Data shown >>
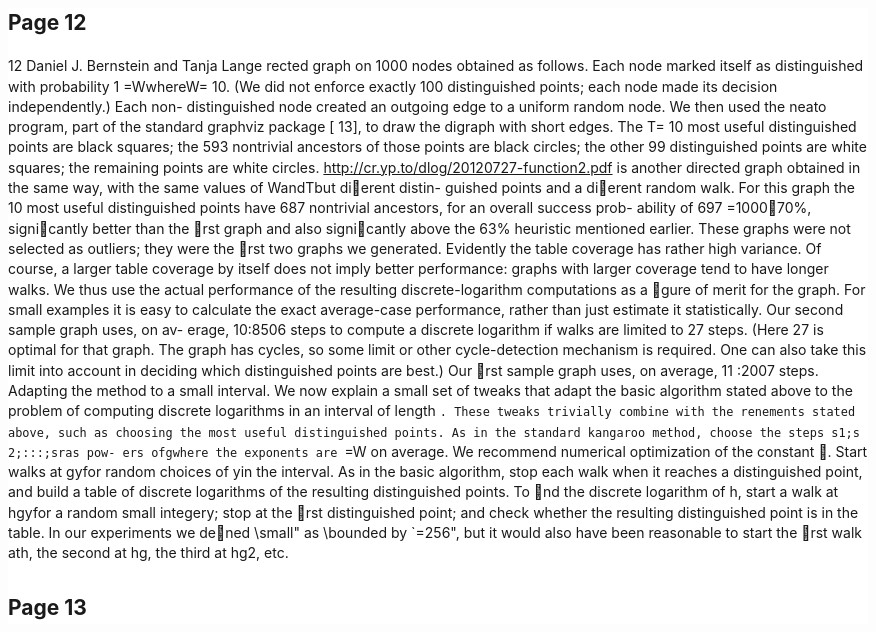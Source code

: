 ## Page 12 

12 Daniel J. Bernstein and Tanja Lange
rected graph on 1000 nodes obtained as follows. Each node marked itself as
distinguished with probability 1 =WwhereW= 10. (We did not enforce exactly
100 distinguished points; each node made its decision independently.) Each non-
distinguished node created an outgoing edge to a uniform random node. We then
used the neato program, part of the standard graphviz package [ 13], to draw
the digraph with short edges. The T= 10 most useful distinguished points are
black squares; the 593 nontrivial ancestors of those points are black circles; the
other 99 distinguished points are white squares; the remaining points are white
circles.
http://cr.yp.to/dlog/20120727-function2.pdf is another directed graph
obtained in the same way, with the same values of WandTbut dierent distin-
guished points and a dierent random walk. For this graph the 10 most useful
distinguished points have 687 nontrivial ancestors, for an overall success prob-
ability of 697 =100070%, signicantly better than the rst graph and also
signicantly above the 63% heuristic mentioned earlier.
These graphs were not selected as outliers; they were the rst two graphs we
generated. Evidently the table coverage has rather high variance.
Of course, a larger table coverage by itself does not imply better performance:
graphs with larger coverage tend to have longer walks. We thus use the actual
performance of the resulting discrete-logarithm computations as a gure of merit
for the graph.
For small examples it is easy to calculate the exact average-case performance,
rather than just estimate it statistically. Our second sample graph uses, on av-
erage, 10:8506 steps to compute a discrete logarithm if walks are limited to 27
steps. (Here 27 is optimal for that graph. The graph has cycles, so some limit
or other cycle-detection mechanism is required. One can also take this limit into
account in deciding which distinguished points are best.) Our rst sample graph
uses, on average, 11 :2007 steps.
Adapting the method to a small interval. We now explain a small set of
tweaks that adapt the basic algorithm stated above to the problem of computing
discrete logarithms in an interval of length `. These tweaks trivially combine with
the renements stated above, such as choosing the most useful distinguished
points.
As in the standard kangaroo method, choose the steps s1;s2;:::;sras pow-
ers ofgwhere the exponents are `=W on average. We recommend numerical
optimization of the constant .
Start walks at gyfor random choices of yin the interval. As in the basic
algorithm, stop each walk when it reaches a distinguished point, and build a
table of discrete logarithms of the resulting distinguished points.
To nd the discrete logarithm of h, start a walk at hgyfor a random small
integery; stop at the rst distinguished point; and check whether the resulting
distinguished point is in the table. In our experiments we dened \small" as
\bounded by `=256", but it would also have been reasonable to start the rst
walk ath, the second at hg, the third at hg2, etc.

## Page 13 
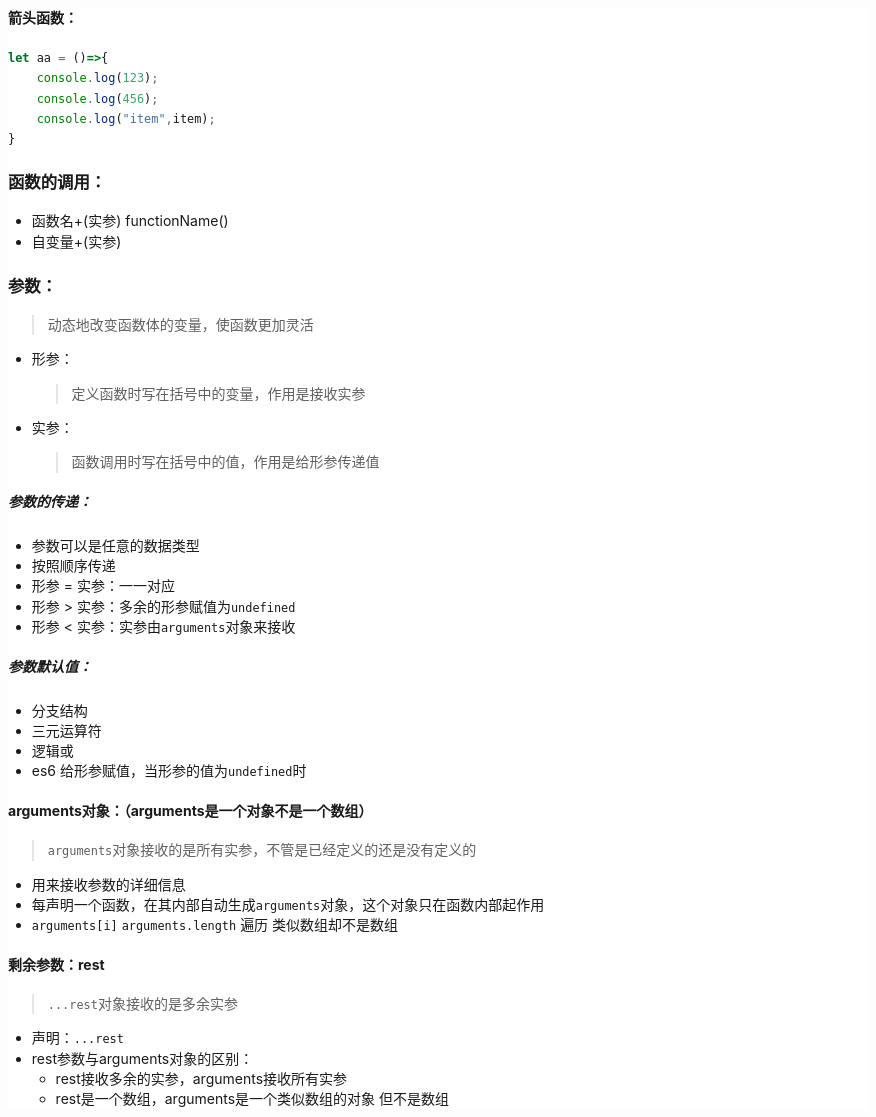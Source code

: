 #### 箭头函数：

```js
let aa = ()=>{
    console.log(123);
    console.log(456);
    console.log("item",item);
}
```



### 函数的调用：

- 函数名+(实参)     functionName()
- 自变量+(实参)

### 参数：

> 动态地改变函数体的变量，使函数更加灵活

- 形参：

  > 定义函数时写在括号中的变量，作用是接收实参

- 实参：

  > 函数调用时写在括号中的值，作用是给形参传递值


##### 参数的传递：

- 参数可以是任意的数据类型 
- 按照顺序传递
- 形参 = 实参：一一对应
- 形参 > 实参：多余的形参赋值为`undefined`
- 形参 < 实参：实参由`arguments`对象来接收

##### 参数默认值：

- 分支结构
- 三元运算符
- 逻辑或
- es6  给形参赋值，当形参的值为`undefined`时

#### arguments对象：（arguments是一个对象不是一个数组）

> `arguments`对象接收的是所有实参，不管是已经定义的还是没有定义的

- 用来接收参数的详细信息
- 每声明一个函数，在其内部自动生成`arguments`对象，这个对象只在函数内部起作用
- `arguments[i]`    `arguments.length`     遍历     类似数组却不是数组

#### 剩余参数：rest

> `...rest`对象接收的是多余实参

- 声明：`...rest`
- rest参数与arguments对象的区别：
  - rest接收多余的实参，arguments接收所有实参
  - rest是一个数组，arguments是一个类似数组的对象  但不是数组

Exercise directions >> Where the string "uses" occurs in a line of the listing, copy the line.

Solution to the exercise >>
rather than just estimate it statistically. Our second sample graph uses, on av-
uses, on average, 11 :2007 steps.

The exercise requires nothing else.